Councils in England have been given new legal powers to issue fines between £175 and £300 to households who emit more than three grams of smoke per hour from chimneys. Bristol City Council is now preparing to start issuing these fines.
Council staff will issue written warnings to anybody caught emitting too much smoke, before handing out fines if the levels of smoke continue. The cabinet is expected to approve the new enforcement regime during a public meeting on Tuesday, September 5.
A cabinet report said: “Bristol City Council recognises the fundamental right of every resident to breathe clean air. The emissions from a small number of solid fuel appliances, especially if they are operated in a manner that does not comply with regulations, could raise short term pollution levels enough to directly impact the health of vulnerable individuals.
“Burning wood or coal pollutes the air inside and outside homes. The toxic particulate matter produced by burning is harmful to residents and visitors to the city. The Environment Act 2021 enables the local authority to issue a financial penalty of between £175 to £300 if smoke is emitted.”
Exposure to particulate matter is much higher from domestic wood burning than industry or manufacturing, as people live much closer to home chimneys than most industrial sources of pollution. This means there is less chance for the pollution to disperse before people are exposed to it, and pollution is released directly into people’s homes with open fires or stoves.
The new fines form one part of the council’s wider strategy to improve air quality in Bristol, which also includes the Clean Air Zone launched in November last year.

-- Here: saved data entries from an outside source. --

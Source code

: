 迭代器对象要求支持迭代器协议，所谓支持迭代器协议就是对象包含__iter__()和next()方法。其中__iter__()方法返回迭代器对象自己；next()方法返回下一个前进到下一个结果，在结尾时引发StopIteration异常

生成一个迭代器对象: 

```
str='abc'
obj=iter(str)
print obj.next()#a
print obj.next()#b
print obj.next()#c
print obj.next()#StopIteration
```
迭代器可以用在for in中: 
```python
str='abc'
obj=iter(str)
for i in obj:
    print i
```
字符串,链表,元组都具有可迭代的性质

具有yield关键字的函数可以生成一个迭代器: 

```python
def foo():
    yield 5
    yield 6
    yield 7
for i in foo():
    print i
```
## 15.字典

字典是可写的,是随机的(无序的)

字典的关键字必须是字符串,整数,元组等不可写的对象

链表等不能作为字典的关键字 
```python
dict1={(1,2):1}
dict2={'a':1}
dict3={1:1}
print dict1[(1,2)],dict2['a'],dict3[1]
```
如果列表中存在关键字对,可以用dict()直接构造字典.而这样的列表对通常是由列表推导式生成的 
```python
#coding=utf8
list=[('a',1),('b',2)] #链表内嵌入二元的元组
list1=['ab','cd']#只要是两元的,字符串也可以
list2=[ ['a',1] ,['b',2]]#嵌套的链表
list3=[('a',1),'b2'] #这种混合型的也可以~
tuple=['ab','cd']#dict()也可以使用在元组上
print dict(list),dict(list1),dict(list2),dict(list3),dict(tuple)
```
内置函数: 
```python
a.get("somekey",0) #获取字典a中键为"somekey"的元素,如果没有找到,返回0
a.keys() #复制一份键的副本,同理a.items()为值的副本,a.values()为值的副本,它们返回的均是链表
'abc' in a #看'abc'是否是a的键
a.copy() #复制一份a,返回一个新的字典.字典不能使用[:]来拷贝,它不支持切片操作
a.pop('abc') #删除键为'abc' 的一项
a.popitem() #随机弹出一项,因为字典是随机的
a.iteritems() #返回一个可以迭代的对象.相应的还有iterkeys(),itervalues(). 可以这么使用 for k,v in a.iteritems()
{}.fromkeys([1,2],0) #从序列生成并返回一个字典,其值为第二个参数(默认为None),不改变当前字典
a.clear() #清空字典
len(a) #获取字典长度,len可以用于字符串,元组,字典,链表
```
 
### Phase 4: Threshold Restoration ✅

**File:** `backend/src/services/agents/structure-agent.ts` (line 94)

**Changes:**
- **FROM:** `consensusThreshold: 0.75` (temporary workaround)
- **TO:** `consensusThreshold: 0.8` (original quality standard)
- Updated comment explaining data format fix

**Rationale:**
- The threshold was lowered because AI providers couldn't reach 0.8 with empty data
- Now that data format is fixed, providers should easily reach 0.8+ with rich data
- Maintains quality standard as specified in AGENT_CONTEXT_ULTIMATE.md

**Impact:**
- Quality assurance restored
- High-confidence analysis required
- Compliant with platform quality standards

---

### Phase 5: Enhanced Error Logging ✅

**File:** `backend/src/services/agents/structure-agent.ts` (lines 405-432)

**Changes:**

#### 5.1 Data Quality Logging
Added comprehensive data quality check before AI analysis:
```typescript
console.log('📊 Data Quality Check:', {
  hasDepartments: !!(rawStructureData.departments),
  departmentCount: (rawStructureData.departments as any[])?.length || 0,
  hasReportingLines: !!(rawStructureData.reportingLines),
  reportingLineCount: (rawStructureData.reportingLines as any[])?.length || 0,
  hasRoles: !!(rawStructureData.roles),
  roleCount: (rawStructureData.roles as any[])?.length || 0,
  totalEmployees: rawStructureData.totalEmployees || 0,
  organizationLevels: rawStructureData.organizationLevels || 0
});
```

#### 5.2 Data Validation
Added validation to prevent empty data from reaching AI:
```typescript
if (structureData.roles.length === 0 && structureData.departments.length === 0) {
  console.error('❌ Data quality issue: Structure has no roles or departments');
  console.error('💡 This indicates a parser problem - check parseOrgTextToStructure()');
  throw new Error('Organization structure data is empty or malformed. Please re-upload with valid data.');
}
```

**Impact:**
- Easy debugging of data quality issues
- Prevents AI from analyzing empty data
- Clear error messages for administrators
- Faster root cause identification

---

A full list of all the government-approved fuels and appliances can be found on Defra’s website — but even the cleanest of these stoves will emit huge amounts of harmful particulate pollution.
When smoke is first spotted coming from a chimney, the council will send an improvement notice setting out the new restrictions and how wood can be burned legally. Then if smoke is spotted again, the council will send out a second warning with details of potential fines, before issuing a final notice and a fine of between £175 and £300.